Bodźcem do stworzenia programu, który pomógłby lekarzom pierwszego kontaktu rozpoznawać i leczyć pacjentów z depresją oraz przeciwdziałać samobójstwom, stały się dwie obserwacje wynikające z praktyki lekarskiej.10,11 Po pierwsze, pacjenci, którzy stracili życie, popełniając samobójstwo, ponad dwa razy częściej spotykali się z lekarzem pierwszego kontaktu niż z psychiatrą.10 W badaniach, w których analizowano tę prawidłowość, oszacowano również, że spośród pacjentów, którzy umarli na skutek samobójstwa, 45% w ostatnim miesiącu przed śmiercią odwiedziło lekarza podstawowej opieki zdrowotnej.10 Jedynie 20% spośród nich widziało się z psychiatrą w ostatnim miesiącu przed śmiercią samobójczą.10 Kobiety oraz osoby starsze częściej zgłaszały się do lekarza w miesiącu poprzedzającym samobójstwo10 niż mężczyźni oraz młodzi ludzie.

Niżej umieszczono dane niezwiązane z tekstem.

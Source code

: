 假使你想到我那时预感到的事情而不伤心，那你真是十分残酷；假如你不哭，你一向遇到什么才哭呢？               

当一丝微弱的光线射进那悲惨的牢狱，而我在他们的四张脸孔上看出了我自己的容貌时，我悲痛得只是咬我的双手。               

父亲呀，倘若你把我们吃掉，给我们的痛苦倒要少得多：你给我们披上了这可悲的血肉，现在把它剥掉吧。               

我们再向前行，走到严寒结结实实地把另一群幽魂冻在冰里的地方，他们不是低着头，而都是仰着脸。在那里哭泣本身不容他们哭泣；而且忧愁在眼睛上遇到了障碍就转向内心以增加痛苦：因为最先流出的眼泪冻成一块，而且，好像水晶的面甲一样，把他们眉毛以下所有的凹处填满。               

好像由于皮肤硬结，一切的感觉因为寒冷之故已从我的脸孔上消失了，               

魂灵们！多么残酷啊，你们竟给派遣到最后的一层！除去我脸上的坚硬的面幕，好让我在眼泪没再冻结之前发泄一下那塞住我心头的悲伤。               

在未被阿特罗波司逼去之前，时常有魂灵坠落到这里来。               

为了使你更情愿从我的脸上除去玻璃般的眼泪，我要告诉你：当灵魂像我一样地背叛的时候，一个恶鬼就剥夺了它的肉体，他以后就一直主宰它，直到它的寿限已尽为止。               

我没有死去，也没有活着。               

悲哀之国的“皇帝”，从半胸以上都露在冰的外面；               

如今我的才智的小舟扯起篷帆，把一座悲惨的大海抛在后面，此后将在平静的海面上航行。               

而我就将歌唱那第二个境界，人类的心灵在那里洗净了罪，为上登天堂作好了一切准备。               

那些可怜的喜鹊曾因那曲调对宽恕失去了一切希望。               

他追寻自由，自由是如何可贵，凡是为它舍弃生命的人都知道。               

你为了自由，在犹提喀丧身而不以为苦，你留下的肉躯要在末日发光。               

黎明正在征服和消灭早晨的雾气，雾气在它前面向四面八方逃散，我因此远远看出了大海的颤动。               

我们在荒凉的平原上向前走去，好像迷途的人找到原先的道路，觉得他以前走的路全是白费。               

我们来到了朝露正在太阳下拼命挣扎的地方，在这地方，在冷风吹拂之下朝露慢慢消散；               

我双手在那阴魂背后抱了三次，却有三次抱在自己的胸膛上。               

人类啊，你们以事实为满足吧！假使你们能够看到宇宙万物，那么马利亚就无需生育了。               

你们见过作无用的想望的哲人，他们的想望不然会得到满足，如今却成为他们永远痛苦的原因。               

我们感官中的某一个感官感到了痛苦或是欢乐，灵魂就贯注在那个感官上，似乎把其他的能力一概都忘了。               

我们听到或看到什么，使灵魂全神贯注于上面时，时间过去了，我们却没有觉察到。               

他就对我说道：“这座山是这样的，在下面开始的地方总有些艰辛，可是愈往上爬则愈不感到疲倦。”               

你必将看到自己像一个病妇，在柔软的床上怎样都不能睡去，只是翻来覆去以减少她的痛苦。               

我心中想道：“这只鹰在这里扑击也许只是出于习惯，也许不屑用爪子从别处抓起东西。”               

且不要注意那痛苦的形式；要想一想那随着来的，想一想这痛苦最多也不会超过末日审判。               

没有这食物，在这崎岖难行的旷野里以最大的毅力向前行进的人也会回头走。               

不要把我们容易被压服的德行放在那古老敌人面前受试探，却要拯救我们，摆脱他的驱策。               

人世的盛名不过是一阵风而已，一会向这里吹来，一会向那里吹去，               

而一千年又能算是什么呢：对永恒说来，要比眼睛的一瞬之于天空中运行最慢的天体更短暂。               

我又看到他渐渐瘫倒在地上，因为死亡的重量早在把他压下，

Po drugie, w Stanach Zjednoczonych to lekarze ogólni (interniści, pediatrzy, lekarze rodzinni) wypisują większość (62%) recept na środki antydepresyjne.11 Jeżeli weźmiemy pod uwagę te dwa fakty, stanie się jasne, że to lekarze pierwszego kontaktu najczęściej spotykają się z osobami cierpiącymi na depresję i to przede wszystkim do nich zgłoszą się pacjenci narażeni na samobójstwo w ciągu miesiąca przed śmiercią.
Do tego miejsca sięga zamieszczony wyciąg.